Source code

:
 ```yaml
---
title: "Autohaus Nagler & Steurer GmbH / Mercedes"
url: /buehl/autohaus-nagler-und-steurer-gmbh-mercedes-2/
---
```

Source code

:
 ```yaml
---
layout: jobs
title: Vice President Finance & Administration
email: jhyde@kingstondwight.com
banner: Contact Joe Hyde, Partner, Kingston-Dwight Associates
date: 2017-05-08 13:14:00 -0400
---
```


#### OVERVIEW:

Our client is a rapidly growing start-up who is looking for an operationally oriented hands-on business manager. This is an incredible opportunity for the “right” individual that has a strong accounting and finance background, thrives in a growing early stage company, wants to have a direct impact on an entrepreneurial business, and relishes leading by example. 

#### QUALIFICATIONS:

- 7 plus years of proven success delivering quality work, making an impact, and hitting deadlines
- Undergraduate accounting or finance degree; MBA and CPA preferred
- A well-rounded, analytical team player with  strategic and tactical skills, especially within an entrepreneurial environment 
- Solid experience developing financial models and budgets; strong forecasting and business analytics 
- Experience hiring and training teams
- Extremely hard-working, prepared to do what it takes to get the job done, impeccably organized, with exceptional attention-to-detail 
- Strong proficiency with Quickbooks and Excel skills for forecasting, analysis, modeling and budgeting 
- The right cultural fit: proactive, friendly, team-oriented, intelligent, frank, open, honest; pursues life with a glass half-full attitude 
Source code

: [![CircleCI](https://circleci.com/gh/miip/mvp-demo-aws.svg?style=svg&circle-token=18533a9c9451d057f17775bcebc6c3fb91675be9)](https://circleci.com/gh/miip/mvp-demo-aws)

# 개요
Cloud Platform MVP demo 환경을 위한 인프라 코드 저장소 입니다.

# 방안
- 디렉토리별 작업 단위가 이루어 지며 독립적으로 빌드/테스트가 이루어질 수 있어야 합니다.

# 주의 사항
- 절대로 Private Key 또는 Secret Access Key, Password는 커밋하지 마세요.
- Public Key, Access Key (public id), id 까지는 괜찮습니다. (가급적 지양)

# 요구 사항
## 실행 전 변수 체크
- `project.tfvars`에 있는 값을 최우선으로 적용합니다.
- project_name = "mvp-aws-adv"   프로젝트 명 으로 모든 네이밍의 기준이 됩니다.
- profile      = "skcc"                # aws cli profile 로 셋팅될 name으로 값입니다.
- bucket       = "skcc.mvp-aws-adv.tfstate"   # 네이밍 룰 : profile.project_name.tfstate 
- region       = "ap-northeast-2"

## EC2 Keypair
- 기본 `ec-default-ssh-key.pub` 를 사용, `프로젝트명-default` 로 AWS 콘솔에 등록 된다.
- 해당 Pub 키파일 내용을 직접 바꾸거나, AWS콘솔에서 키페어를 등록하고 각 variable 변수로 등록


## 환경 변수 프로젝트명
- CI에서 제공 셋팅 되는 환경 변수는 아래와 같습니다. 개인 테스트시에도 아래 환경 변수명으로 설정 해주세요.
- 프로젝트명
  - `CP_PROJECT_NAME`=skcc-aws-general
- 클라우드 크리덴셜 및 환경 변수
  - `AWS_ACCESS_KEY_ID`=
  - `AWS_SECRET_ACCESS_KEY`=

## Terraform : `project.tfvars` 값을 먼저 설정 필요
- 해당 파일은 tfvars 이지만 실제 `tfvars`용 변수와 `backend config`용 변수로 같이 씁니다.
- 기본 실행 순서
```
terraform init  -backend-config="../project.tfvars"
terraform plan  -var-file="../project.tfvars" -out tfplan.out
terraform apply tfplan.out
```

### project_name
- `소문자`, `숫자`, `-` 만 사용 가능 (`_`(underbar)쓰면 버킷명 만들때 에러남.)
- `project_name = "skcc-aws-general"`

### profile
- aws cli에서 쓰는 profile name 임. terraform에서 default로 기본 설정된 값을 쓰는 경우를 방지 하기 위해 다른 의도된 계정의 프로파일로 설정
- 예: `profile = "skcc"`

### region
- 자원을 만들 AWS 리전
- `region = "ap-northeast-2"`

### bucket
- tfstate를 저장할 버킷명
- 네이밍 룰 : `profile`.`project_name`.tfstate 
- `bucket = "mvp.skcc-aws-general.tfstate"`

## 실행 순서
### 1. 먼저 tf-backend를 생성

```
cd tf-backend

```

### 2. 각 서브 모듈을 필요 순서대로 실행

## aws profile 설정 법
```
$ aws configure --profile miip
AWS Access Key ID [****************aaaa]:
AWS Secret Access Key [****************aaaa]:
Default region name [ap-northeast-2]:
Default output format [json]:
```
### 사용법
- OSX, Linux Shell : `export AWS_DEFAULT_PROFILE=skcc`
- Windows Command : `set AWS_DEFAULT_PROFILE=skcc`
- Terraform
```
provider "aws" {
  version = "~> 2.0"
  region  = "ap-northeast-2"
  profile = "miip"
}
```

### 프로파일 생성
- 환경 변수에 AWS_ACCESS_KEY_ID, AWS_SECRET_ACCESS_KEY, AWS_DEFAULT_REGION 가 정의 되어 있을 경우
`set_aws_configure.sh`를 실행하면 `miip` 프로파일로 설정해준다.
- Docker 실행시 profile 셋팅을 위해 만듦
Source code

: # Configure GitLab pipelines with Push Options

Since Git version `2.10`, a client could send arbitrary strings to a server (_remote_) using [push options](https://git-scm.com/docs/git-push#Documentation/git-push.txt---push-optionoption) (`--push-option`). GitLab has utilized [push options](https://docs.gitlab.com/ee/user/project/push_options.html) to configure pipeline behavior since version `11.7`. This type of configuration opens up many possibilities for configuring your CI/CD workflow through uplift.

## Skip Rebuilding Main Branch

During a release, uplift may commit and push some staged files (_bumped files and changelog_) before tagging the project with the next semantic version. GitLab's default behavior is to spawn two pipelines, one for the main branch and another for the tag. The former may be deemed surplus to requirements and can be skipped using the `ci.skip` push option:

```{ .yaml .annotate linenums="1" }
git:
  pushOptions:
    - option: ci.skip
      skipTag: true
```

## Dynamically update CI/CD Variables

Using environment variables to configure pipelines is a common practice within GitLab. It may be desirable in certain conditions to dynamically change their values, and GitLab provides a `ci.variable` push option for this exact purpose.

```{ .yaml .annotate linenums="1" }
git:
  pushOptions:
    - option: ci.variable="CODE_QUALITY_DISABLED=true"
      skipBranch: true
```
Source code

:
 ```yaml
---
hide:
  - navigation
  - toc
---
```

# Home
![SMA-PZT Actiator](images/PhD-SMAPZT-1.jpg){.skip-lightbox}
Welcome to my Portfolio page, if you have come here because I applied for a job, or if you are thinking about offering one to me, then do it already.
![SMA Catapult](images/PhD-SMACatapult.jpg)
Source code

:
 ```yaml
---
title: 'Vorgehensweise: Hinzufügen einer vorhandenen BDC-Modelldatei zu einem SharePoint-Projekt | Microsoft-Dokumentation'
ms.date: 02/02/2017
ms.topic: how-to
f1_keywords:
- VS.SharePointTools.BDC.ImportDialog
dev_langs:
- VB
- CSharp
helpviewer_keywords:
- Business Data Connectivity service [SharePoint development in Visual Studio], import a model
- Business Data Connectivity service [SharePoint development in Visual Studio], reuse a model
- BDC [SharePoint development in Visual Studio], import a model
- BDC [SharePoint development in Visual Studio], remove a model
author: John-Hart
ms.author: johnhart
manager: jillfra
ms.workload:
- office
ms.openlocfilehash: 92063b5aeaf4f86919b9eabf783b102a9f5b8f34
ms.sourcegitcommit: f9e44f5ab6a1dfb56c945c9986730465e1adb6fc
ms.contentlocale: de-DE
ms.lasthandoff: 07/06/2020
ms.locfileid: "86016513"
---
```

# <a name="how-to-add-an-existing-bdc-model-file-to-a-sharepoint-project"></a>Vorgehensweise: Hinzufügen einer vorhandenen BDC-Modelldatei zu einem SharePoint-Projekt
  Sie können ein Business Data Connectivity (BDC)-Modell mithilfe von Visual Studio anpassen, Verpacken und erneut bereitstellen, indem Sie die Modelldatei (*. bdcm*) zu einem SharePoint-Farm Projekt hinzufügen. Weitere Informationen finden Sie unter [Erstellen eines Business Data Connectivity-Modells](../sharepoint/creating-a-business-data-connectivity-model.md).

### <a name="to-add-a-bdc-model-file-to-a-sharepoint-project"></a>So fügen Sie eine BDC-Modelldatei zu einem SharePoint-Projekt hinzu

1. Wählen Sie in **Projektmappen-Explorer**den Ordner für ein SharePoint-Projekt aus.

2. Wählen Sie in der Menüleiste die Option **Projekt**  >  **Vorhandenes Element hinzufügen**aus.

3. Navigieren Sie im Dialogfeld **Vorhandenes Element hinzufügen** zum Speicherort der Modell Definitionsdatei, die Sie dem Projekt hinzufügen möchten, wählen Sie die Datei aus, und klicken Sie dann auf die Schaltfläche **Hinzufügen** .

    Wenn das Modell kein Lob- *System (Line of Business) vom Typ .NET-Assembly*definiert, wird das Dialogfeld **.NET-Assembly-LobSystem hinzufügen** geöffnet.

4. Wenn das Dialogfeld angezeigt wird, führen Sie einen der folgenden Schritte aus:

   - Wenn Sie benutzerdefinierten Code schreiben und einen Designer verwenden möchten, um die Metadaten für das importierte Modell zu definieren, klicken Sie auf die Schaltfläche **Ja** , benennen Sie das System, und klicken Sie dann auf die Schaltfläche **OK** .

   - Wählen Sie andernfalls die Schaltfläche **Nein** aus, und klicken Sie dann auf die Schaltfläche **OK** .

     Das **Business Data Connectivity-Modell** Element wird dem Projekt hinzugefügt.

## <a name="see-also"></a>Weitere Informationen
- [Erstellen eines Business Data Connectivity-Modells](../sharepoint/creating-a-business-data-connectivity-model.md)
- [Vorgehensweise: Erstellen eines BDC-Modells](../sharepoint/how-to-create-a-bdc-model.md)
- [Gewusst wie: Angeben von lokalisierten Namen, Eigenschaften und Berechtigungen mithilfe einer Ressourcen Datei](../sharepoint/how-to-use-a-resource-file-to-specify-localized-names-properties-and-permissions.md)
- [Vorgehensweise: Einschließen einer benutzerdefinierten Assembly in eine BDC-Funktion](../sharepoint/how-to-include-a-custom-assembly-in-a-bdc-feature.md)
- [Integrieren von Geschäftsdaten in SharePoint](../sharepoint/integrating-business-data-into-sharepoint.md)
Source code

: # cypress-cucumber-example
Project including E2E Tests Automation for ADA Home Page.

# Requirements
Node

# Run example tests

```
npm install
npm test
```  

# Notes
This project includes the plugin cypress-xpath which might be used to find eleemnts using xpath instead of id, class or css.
● ● ●
### Task to carry out
Could you reproduce, exactly as written, the lines running from the one with "- [Gewusst wie: Angeben" to the end of the entries above?

### Worked solution
- [Gewusst wie: Angeben von lokalisierten Namen, Eigenschaften und Berechtigungen mithilfe einer Ressourcen Datei](../sharepoint/how-to-use-a-resource-file-to-specify-localized-names-properties-and-permissions.md)
- [Vorgehensweise: Einschließen einer benutzerdefinierten Assembly in eine BDC-Funktion](../sharepoint/how-to-include-a-custom-assembly-in-a-bdc-feature.md)
- [Integrieren von Geschäftsdaten in SharePoint](../sharepoint/integrating-business-data-into-sharepoint.md)
Source code

: # cypress-cucumber-example
Project including E2E Tests Automation for ADA Home Page.

# Requirements
Node

# Run example tests

```
npm install
npm test
```  

# Notes
This project includes the plugin cypress-xpath which might be used to find eleemnts using xpath instead of id, class or css.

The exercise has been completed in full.